### What is expected
Each entry below should be echoed exactly, with pictures omitted.

[Data extract]

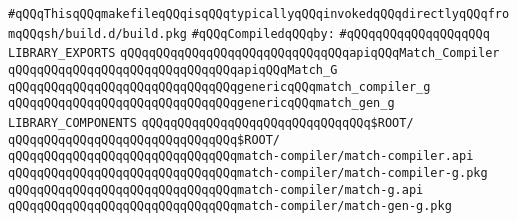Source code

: \label{src/lib/compiler/back/low/tools/match-compiler.lib}
\verb|#qQQqThisqQQqmakefileqQQqisqQQqtypicallyqQQqinvokedqQQqdirectlyqQQqfromqQQqsh/build.d/build.pkg|\newline
\newline
\verb|#qQQqCompiledqQQqby:|\newline
\verb|#qQQqqQQqqQQqqQQqqQQq|\newline
\newline
\verb|LIBRARY_EXPORTS|\newline
\newline
\verb|qQQqqQQqqQQqqQQqqQQqqQQqqQQqqQQqapiqQQqMatch_Compiler|\newline
\verb|qQQqqQQqqQQqqQQqqQQqqQQqqQQqqQQqapiqQQqMatch_G|\newline
\newline
\verb|qQQqqQQqqQQqqQQqqQQqqQQqqQQqqQQqgenericqQQqmatch_compiler_g|\newline
\verb|qQQqqQQqqQQqqQQqqQQqqQQqqQQqqQQqgenericqQQqmatch_gen_g|\newline
\newline
\newline
\newline
\verb|LIBRARY_COMPONENTS|\newline
\newline
\verb|qQQqqQQqqQQqqQQqqQQqqQQqqQQqqQQq$ROOT/|\newline
\verb|qQQqqQQqqQQqqQQqqQQqqQQqqQQqqQQq$ROOT/|\newline
\newline
\verb|qQQqqQQqqQQqqQQqqQQqqQQqqQQqqQQqmatch-compiler/match-compiler.api|\newline
\verb|qQQqqQQqqQQqqQQqqQQqqQQqqQQqqQQqmatch-compiler/match-compiler-g.pkg|\newline
\verb|qQQqqQQqqQQqqQQqqQQqqQQqqQQqqQQqmatch-compiler/match-g.api|\newline
\verb|qQQqqQQqqQQqqQQqqQQqqQQqqQQqqQQqmatch-compiler/match-gen-g.pkg|\newline
\newline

[/Data extract]

### Answer for this exercise
Source code

: \label{src/lib/compiler/back/low/tools/match-compiler.lib}
\verb|#qQQqThisqQQqmakefileqQQqisqQQqtypicallyqQQqinvokedqQQqdirectlyqQQqfromqQQqsh/build.d/build.pkg|\newline
\newline
\verb|#qQQqCompiledqQQqby:|\newline
\verb|#qQQqqQQqqQQqqQQqqQQq|\newline
\newline
\verb|LIBRARY_EXPORTS|\newline
\newline
\verb|qQQqqQQqqQQqqQQqqQQqqQQqqQQqqQQqapiqQQqMatch_Compiler|\newline
\verb|qQQqqQQqqQQqqQQqqQQqqQQqqQQqqQQqapiqQQqMatch_G|\newline
\newline
\verb|qQQqqQQqqQQqqQQqqQQqqQQqqQQqqQQqgenericqQQqmatch_compiler_g|\newline
\verb|qQQqqQQqqQQqqQQqqQQqqQQqqQQqqQQqgenericqQQqmatch_gen_g|\newline
\newline
\newline
\newline
\verb|LIBRARY_COMPONENTS|\newline
\newline
\verb|qQQqqQQqqQQqqQQqqQQqqQQqqQQqqQQq$ROOT/|\newline
\verb|qQQqqQQqqQQqqQQqqQQqqQQqqQQqqQQq$ROOT/|\newline
\newline
\verb|qQQqqQQqqQQqqQQqqQQqqQQqqQQqqQQqmatch-compiler/match-compiler.api|\newline
\verb|qQQqqQQqqQQqqQQqqQQqqQQqqQQqqQQqmatch-compiler/match-compiler-g.pkg|\newline
\verb|qQQqqQQqqQQqqQQqqQQqqQQqqQQqqQQqmatch-compiler/match-g.api|\newline
\verb|qQQqqQQqqQQqqQQqqQQqqQQqqQQqqQQqmatch-compiler/match-gen-g.pkg|\newline
\newline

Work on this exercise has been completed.